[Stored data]
* * * *

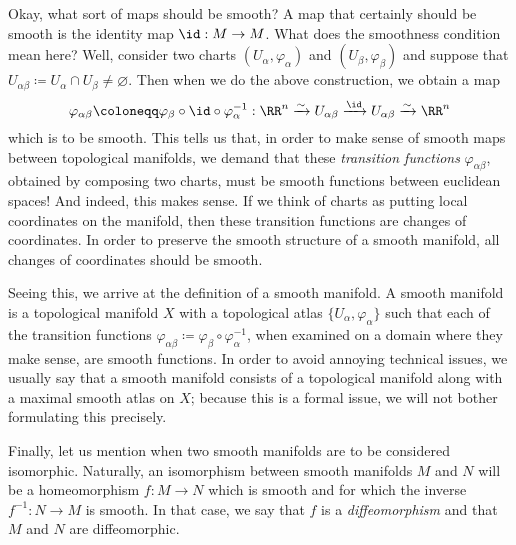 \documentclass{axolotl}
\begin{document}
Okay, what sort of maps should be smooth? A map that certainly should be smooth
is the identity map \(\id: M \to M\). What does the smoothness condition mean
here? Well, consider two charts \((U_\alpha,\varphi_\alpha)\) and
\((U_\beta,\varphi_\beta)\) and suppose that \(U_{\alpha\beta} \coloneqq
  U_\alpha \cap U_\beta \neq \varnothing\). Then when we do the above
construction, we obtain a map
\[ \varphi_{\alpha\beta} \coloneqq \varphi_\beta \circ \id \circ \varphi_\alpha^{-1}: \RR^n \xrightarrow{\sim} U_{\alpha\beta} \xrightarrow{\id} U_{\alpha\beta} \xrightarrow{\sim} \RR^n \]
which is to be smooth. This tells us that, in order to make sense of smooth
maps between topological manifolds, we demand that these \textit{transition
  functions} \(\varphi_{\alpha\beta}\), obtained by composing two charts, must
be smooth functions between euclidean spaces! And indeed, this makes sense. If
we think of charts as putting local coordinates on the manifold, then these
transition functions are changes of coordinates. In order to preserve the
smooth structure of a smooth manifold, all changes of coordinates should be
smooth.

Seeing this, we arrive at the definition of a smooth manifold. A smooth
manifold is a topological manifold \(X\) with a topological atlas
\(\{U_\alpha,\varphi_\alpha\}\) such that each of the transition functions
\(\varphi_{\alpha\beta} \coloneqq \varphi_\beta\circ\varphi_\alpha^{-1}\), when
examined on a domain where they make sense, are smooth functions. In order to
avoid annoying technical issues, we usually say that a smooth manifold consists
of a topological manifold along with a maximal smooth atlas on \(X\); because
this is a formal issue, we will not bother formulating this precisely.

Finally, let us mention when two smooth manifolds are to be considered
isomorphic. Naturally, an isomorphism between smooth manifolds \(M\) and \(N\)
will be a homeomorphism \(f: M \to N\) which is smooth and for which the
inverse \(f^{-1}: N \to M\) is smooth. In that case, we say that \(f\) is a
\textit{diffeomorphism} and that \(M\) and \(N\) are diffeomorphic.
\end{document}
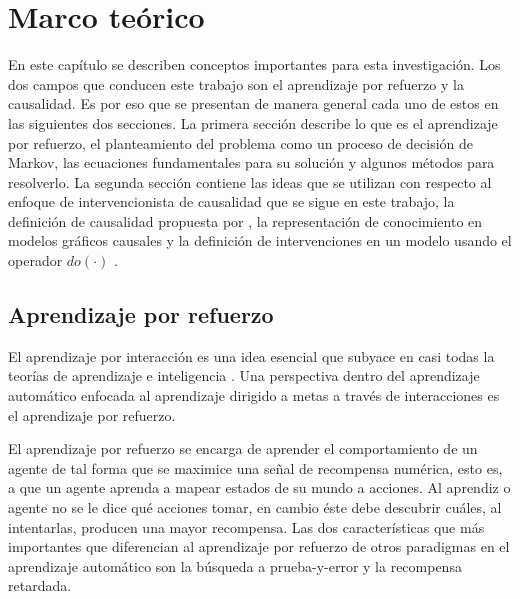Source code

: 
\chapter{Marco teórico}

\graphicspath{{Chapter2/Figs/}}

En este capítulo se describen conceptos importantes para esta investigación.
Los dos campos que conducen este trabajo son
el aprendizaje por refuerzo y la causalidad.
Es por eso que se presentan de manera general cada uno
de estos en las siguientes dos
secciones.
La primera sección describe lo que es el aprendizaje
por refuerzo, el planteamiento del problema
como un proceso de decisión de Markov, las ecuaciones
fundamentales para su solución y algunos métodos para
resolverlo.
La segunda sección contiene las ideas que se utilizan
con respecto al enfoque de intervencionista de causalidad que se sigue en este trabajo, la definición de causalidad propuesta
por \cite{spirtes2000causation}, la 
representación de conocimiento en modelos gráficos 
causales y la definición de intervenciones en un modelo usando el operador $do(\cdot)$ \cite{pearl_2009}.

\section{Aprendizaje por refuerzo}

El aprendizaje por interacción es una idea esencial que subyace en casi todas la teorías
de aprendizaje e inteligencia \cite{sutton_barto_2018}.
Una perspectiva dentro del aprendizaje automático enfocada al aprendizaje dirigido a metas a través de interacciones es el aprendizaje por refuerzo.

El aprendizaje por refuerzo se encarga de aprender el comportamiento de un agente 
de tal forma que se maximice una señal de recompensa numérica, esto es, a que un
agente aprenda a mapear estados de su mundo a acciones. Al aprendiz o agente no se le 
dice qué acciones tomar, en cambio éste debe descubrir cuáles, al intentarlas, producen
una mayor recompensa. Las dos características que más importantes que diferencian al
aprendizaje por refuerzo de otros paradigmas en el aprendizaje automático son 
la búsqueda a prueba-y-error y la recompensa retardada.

* * * *

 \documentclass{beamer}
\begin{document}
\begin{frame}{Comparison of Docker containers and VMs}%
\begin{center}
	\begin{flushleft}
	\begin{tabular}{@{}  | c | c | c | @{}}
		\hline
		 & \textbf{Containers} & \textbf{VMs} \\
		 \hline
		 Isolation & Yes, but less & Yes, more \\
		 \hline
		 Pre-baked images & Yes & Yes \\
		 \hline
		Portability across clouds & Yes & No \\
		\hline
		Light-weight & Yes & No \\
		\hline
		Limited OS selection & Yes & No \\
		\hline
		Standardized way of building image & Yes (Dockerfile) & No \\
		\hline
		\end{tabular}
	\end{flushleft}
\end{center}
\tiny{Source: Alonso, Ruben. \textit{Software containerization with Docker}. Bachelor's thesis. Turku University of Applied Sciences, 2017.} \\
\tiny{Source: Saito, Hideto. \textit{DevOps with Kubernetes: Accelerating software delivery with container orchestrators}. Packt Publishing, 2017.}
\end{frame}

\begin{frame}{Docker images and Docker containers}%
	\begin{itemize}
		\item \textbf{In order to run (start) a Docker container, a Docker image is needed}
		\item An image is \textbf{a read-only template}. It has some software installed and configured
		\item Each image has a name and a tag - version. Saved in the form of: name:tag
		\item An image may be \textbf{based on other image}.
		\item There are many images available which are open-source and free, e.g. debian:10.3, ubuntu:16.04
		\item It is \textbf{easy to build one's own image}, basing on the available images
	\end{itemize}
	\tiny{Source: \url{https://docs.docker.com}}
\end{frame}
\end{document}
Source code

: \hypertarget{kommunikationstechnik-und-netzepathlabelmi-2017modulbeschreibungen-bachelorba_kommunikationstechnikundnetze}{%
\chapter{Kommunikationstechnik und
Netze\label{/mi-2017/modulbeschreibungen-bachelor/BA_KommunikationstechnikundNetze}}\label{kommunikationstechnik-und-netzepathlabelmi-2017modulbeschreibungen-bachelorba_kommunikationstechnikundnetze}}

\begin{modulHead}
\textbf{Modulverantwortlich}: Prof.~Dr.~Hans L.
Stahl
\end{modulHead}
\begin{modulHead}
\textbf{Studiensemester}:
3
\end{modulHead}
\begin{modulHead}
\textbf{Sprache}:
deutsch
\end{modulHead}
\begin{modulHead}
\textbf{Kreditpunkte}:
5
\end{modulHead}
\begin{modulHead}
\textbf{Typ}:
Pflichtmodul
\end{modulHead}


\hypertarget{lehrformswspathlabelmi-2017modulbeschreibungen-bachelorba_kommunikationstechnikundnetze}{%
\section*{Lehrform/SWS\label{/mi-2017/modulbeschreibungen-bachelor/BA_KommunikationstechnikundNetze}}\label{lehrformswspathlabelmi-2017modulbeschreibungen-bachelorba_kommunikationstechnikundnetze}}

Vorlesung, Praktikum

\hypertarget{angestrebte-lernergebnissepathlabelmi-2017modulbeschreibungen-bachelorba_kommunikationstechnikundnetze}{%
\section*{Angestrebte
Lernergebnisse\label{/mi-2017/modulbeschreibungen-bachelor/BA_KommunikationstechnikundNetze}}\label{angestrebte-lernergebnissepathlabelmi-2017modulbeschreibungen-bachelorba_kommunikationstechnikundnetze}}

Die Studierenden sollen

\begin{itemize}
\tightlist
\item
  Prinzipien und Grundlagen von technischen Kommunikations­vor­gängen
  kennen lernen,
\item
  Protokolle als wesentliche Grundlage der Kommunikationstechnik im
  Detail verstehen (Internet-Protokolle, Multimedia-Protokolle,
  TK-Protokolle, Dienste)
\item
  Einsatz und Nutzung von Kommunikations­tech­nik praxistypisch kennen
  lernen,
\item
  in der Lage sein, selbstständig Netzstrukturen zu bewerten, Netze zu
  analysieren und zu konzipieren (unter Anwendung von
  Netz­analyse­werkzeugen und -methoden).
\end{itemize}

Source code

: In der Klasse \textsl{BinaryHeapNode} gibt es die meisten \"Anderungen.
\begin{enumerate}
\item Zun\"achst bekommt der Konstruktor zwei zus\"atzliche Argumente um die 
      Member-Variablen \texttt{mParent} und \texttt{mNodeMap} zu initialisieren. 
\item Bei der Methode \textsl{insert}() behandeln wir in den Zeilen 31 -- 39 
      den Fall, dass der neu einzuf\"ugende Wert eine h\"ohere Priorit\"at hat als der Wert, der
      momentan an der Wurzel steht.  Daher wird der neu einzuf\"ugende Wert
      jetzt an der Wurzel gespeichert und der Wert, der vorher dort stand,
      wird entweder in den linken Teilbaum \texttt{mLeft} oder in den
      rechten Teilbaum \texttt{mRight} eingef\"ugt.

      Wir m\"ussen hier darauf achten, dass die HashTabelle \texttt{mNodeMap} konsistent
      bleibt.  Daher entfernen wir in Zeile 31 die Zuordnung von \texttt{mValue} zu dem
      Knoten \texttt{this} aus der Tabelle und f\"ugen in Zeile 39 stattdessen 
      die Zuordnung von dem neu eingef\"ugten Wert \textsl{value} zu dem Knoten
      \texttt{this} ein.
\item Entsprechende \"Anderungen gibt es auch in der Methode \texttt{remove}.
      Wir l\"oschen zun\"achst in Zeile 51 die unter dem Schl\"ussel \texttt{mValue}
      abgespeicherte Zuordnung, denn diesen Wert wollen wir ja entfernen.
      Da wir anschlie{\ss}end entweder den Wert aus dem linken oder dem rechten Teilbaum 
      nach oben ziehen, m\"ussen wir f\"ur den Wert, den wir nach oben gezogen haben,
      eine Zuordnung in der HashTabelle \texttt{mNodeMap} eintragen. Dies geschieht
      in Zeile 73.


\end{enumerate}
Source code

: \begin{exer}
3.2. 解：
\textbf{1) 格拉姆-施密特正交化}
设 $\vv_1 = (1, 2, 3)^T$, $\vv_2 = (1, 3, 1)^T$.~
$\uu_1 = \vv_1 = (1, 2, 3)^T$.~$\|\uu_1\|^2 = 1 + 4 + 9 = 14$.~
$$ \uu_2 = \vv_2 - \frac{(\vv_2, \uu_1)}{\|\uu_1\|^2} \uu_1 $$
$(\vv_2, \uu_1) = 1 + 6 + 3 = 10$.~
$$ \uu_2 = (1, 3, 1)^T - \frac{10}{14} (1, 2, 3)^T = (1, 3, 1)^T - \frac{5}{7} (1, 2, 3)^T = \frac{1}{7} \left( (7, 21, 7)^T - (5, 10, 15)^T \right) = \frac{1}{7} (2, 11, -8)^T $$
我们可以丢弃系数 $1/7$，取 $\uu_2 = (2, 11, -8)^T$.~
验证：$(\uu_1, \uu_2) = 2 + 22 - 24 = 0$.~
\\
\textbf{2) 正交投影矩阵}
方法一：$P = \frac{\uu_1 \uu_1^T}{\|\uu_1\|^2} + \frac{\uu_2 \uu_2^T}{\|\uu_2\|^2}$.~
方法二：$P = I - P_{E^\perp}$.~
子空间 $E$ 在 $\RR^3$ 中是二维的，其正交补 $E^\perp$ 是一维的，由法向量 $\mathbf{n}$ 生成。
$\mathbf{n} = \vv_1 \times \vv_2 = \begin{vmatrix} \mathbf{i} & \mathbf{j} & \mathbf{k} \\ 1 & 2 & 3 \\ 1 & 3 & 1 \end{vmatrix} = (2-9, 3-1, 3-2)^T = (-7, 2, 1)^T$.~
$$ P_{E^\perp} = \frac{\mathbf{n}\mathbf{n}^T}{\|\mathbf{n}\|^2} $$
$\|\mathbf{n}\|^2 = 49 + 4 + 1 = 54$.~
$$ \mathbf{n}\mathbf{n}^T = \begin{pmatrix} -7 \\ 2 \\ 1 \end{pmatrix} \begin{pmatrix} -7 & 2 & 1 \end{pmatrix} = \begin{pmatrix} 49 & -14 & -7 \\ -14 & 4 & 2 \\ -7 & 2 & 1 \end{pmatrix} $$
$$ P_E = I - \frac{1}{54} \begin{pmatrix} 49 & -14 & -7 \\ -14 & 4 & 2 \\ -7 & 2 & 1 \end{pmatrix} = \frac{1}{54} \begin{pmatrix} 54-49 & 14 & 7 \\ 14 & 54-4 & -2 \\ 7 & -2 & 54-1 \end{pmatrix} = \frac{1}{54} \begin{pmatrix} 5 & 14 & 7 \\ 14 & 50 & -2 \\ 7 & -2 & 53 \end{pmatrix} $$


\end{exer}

* * * *

# EXERCISE PROMPT
Every line in the entries above that has the word "Protokolle" should be identified and copied.

# SOLUTION TO THIS PROBLEM
  Protokolle als wesentliche Grundlage der Kommunikationstechnik im
  Detail verstehen (Internet-Protokolle, Multimedia-Protokolle,
  TK-Protokolle, Dienste)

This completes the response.